• TASK PROMPT
Return, word for word, the lines of the listing below from the one with "Experiments with reshaping" through the one with "Trained with Adam", and no other lines.

• SUPPLIED RECORDS

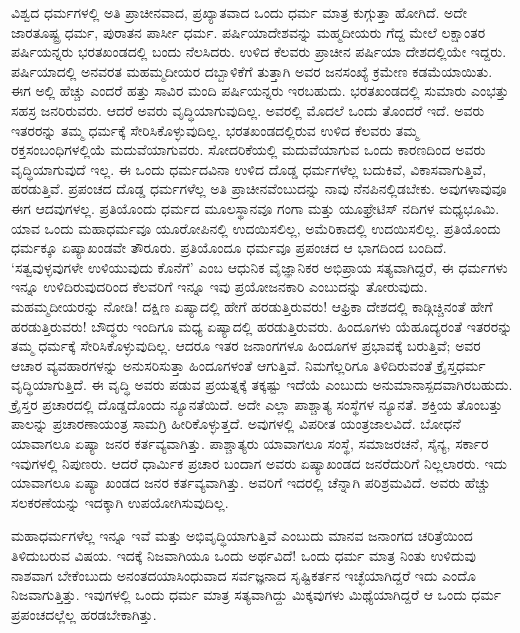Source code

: 
ವಿಶ್ವದ ಧರ್ಮಗಳಲ್ಲಿ ಅತಿ ಪ್ರಾಚೀನವಾದ, ಪ್ರಖ್ಯಾತವಾದ ಒಂದು ಧರ್ಮ ಮಾತ್ರ ಕುಗ್ಗುತ್ತಾ ಹೋಗಿದೆ. ಅದೇ ಜಾರತೂಷ್ಟ್ರ ಧರ್ಮ, ಪುರಾತನ ಪಾರ್ಸೀ ಧರ್ಮ. ಪರ್ಷಿಯಾದೇಶವನ್ನು ಮಹ್ಮದೀಯರು ಗೆದ್ದ ಮೇಲೆ ಲಕ್ಷಾಂತರ ಪರ್ಷಿಯನ್ನರು ಭರತಖಂಡದಲ್ಲಿ ಬಂದು ನೆಲಸಿದರು. ಉಳಿದ ಕೆಲವರು ಪ್ರಾಚೀನ ಪರ್ಷಿಯಾ ದೇಶದಲ್ಲಿಯೇ ಇದ್ದರು. ಪರ್ಷಿಯಾದಲ್ಲಿ ಅನವರತ ಮಹಮ್ಮದೀಯರ ದಬ್ಬಾಳಿಕೆಗೆ ತುತ್ತಾಗಿ ಅವರ ಜನಸಂಖ್ಯೆ ಕ್ರಮೇಣ ಕಡಮೆಯಾಯಿತು. ಈಗ ಅಲ್ಲಿ ಹೆಚ್ಚು ಎಂದರೆ ಹತ್ತು ಸಾವಿರ ಮಂದಿ ಪರ್ಷಿಯನ್ನರು ಇರಬಹುದು. ಭರತಖಂಡದಲ್ಲಿ ಸುಮಾರು ಎಂಭತ್ತು ಸಹಸ್ರ ಜನರಿರುವರು. ಆದರೆ ಅವರು ವೃದ್ಧಿಯಾಗುವುದಿಲ್ಲ. ಅವರಲ್ಲಿ ಮೊದಲೆ ಒಂದು ತೊಂದರೆ ಇದೆ. ಅವರು ಇತರರನ್ನು ತಮ್ಮ ಧರ್ಮಕ್ಕೆ ಸೇರಿಸಿಕೊಳ್ಳುವುದಿಲ್ಲ. ಭರತಖಂಡದಲ್ಲಿರುವ ಉಳಿದ ಕೆಲವರು ತಮ್ಮ ರಕ್ತಸಂಬಂಧಿಗಳಲ್ಲಿಯೆ ಮದುವೆಯಾಗುವರು. ಸೋದರಿಕೆಯಲ್ಲಿ ಮದುವೆಯಾಗುವ ಒಂದು ಕಾರಣದಿಂದ ಅವರು ವೃದ್ಧಿಯಾಗುವುದೆ ಇಲ್ಲ. ಈ ಒಂದು ಧರ್ಮದವಿನಾ ಉಳಿದ ದೊಡ್ಡ ಧರ್ಮಗಳೆಲ್ಲ ಬದುಕಿವೆ, ವಿಕಾಸವಾಗುತ್ತಿವೆ, ಹರಡುತ್ತಿವೆ. ಪ್ರಪಂಚದ ದೊಡ್ಡ ಧರ್ಮಗಳೆಲ್ಲ ಅತಿ ಪ್ರಾಚೀನವೆಂಬುದನ್ನು ನಾವು ನೆನಪಿನಲ್ಲಿಡಬೇಕು. ಅವುಗಳಾವುವೂ ಈಗ ಆದವುಗಳಲ್ಲ. ಪ್ರತಿಯೊಂದು ಧರ್ಮದ ಮೂಲಸ್ಥಾನವೂ ಗಂಗಾ ಮತ್ತು ಯೂಫ್ರೇಟಿಸ್​ ನದಿಗಳ ಮಧ್ಯಭೂಮಿ. ಯಾವ ಒಂದು ಮಹಾಧರ್ಮವೂ ಯೂರೋಪಿನಲ್ಲಿ ಉದಯಿಸಲಿಲ್ಲ, ಅಮೆರಿಕಾದಲ್ಲಿ ಉದಯಿಸಲಿಲ್ಲ. ಪ್ರತಿಯೊಂದು ಧರ್ಮಕ್ಕೂ ಏಷ್ಯಾಖಂಡವೇ ತೌರೂರು. ಪ್ರತಿಯೊಂದೂ ಧರ್ಮವೂ ಪ್ರಪಂಚದ ಆ ಭಾಗದಿಂದ ಬಂದಿದೆ. ‘ಸತ್ವವುಳ್ಳವುಗಳೇ ಉಳಿಯುವುದು ಕೊನೆಗೆ’ ಎಂಬ ಆಧುನಿಕ ವೈಜ್ಞಾನಿಕರ ಅಭಿಪ್ರಾಯ ಸತ್ಯವಾಗಿದ್ದರೆ, ಈ ಧರ್ಮಗಳು ಇನ್ನೂ ಉಳಿದಿರುವುದರಿಂದ ಕೆಲವರಿಗೆ ಇನ್ನೂ ಇವು ಪ್ರಯೋಜನಕಾರಿ ಎಂಬುದನ್ನು ತೋರುವುದು. ಮಹಮ್ಮದೀಯರನ್ನು ನೋಡಿ! ದಕ್ಷಿಣ ಏಷ್ಯಾದಲ್ಲಿ ಹೇಗೆ ಹರಡುತ್ತಿರುವರು! ಆಫ್ರಿಕಾ ದೇಶದಲ್ಲಿ ಕಾಡ್ಗಿಚ್ಚಿನಂತೆ ಹೇಗೆ ಹರಡುತ್ತಿರುವರು! ಬೌದ್ಧರು ಇಂದಿಗೂ ಮಧ್ಯ ಏಷ್ಯಾದಲ್ಲಿ ಹರಡುತ್ತಿರುವರು. ಹಿಂದೂಗಳು ಯೆಹೂದ್ಯರಂತೆ ಇತರರನ್ನು ತಮ್ಮ ಧರ್ಮಕ್ಕೆ ಸೇರಿಸಿಕೊಳ್ಳುವುದಿಲ್ಲ. ಆದರೂ ಇತರ ಜನಾಂಗಗಳೂ ಹಿಂದೂಗಳ ಪ್ರಭಾವಕ್ಕೆ ಬರುತ್ತಿವೆ; ಅವರ ಆಚಾರ ವ್ಯವಹಾರಗಳನ್ನು ಅನುಸರಿಸುತ್ತಾ ಹಿಂದೂಗಳಂತೆ ಆಗುತ್ತಿವೆ. ನಿಮಗೆಲ್ಲರಿಗೂ ತಿಳಿದಿರುವಂತೆ ಕ್ರೈಸ್ತಧರ್ಮ ವೃದ್ಧಿಯಾಗುತ್ತಿದೆ. ಈ ವೃದ್ಧಿ ಅವರು ಪಡುವ ಪ್ರಯತ್ನಕ್ಕೆ ತಕ್ಕಷ್ಟು ಇದೆಯೆ ಎಂಬುದು ಅನುಮಾನಾಸ್ಪದವಾಗಿರಬಹುದು. ಕ್ರೈಸ್ತರ ಪ್ರಚಾರದಲ್ಲಿ ದೊಡ್ಡದೊಂದು ನ್ಯೂನತೆಯಿದೆ. ಅದೇ ಎಲ್ಲಾ ಪಾಶ್ಚಾತ್ಯ ಸಂಸ್ಥೆಗಳ ನ್ಯೂನತೆ. ಶಕ್ತಿಯ ತೊಂಬತ್ತು ಪಾಲನ್ನು ಪ್ರಚಾರಣಾಯಂತ್ರ ಸಾಮಗ್ರಿ ಹೀರಿಕೊಳ್ಳುತ್ತದೆ. ಅವುಗಳಲ್ಲಿ ವಿಪರೀತ ಯಂತ್ರಜಾಲವಿದೆ. ಬೋಧನೆ ಯಾವಾಗಲೂ ಏಷ್ಯಾ ಜನರ ಕರ್ತವ್ಯವಾಗಿತ್ತು. ಪಾಶ್ಚಾತ್ಯರು ಯಾವಾಗಲೂ ಸಂಸ್ಥೆ, ಸಮಾಜರಚನೆ, ಸೈನ್ಯ, ಸರ್ಕಾರ ಇವುಗಳಲ್ಲಿ ನಿಪುಣರು. ಆದರೆ ಧಾರ್ಮಿಕ ಪ್ರಚಾರ ಬಂದಾಗ ಅವರು ಏಷ್ಯಾಖಂಡದ ಜನರೆದುರಿಗೆ ನಿಲ್ಲಲಾರರು. ಇದು ಯಾವಾಗಲೂ ಏಷ್ಯಾ ಖಂಡದ ಜನರ ಕರ್ತವ್ಯವಾಗಿತ್ತು. ಅವರಿಗೆ ಇದರಲ್ಲಿ ಚೆನ್ನಾಗಿ ಪರಿಶ್ರಮವಿದೆ. ಅವರು ಹೆಚ್ಚು ಸಲಕರಣೆಯನ್ನು ಇದಕ್ಕಾಗಿ ಉಪಯೋಗಿಸುವುದಿಲ್ಲ.


ಮಹಾಧರ್ಮಗಳೆಲ್ಲ ಇನ್ನೂ ಇವೆ ಮತ್ತು ಅಭಿವೃದ್ಧಿಯಾಗುತ್ತಿವೆ ಎಂಬುದು ಮಾನವ ಜನಾಂಗದ ಚರಿತ್ರೆಯಿಂದ ತಿಳಿದುಬರುವ ವಿಷಯ. ಇದಕ್ಕೆ ನಿಜವಾಗಿಯೂ ಒಂದು ಅರ್ಥವಿದೆ! ಒಂದು ಧರ್ಮ ಮಾತ್ರ ನಿಂತು ಉಳಿದುವು ನಾಶವಾಗ ಬೇಕೆಂಬುದು ಅನಂತದಯಾಸಿಂಧುವಾದ ಸರ್ವಜ್ಞನಾದ ಸೃಷ್ಟಿಕರ್ತನ ಇಚ್ಛೆಯಾಗಿದ್ದರೆ ಇದು ಎಂದೊ ನಿಜವಾಗುತ್ತಿತ್ತು. ಇವುಗಳಲ್ಲಿ ಒಂದು ಧರ್ಮ ಮಾತ್ರ ಸತ್ಯವಾಗಿದ್ದು ಮಿಕ್ಕವುಗಳು ಮಿಥ್ಯೆಯಾಗಿದ್ದರೆ ಆ ಒಂದು ಧರ್ಮ ಪ್ರಪಂಚದಲ್ಲೆಲ್ಲ ಹರಡಬೇಕಾಗಿತ್ತು.

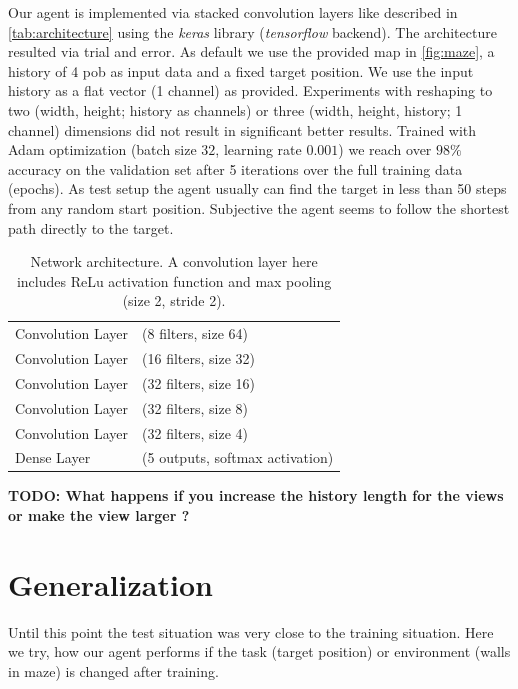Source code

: \documentclass[a4paper,14pt]{article}
\begin{document}
Our agent is implemented via stacked convolution layers like described in
\autoref{tab:architecture} using the \emph{keras} library (\emph{tensorflow} backend).
The architecture resulted via trial and error.
As default we use the provided map in \autoref{fig:maze}, a history of 4 pob as input data
and a fixed target position.
We use the input history as a flat vector (1 channel) as provided.
Experiments with reshaping to two (width, height; history as channels) or three
(width, height, history; 1 channel) dimensions did not result in significant
better results.
Trained with Adam optimization (batch size $32$, learning rate $0.001$) we reach over $98\%$
accuracy on the validation set after 5 iterations over the full training data
(epochs).
As test setup the agent usually can find the target in less than 50 steps from
any random start position.
Subjective the agent seems to follow the shortest path directly to the target.

\begin{table}[h]
  \centering
  \begin{tabular}{ll}
    \hline
    Convolution Layer & (8 filters, size 64) \\
    Convolution Layer & (16 filters, size 32) \\
    Convolution Layer & (32 filters, size 16) \\
    Convolution Layer & (32 filters, size 8) \\
    Convolution Layer & (32 filters, size 4) \\
    Dense Layer & (5 outputs, softmax activation) \\
    \hline
  \end{tabular}
  \caption{Network architecture. A convolution layer here includes ReLu
    activation function and max pooling (size 2, stride 2).}
  \label{tab:architecture}
\end{table}

\textbf{TODO: What happens if you increase the history length for the views or make the
view larger ?}

\section{Generalization}\label{sec:generalization}

Until this point the test situation was very close to the training situation.
Here we try, how our agent performs if the task (target position) or
environment (walls in maze) is changed after training.
\end{document}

• OUTPUT FOR THIS TASK
Experiments with reshaping to two (width, height; history as channels) or three
(width, height, history; 1 channel) dimensions did not result in significant
better results.
Trained with Adam optimization (batch size $32$, learning rate $0.001$) we reach over $98\%$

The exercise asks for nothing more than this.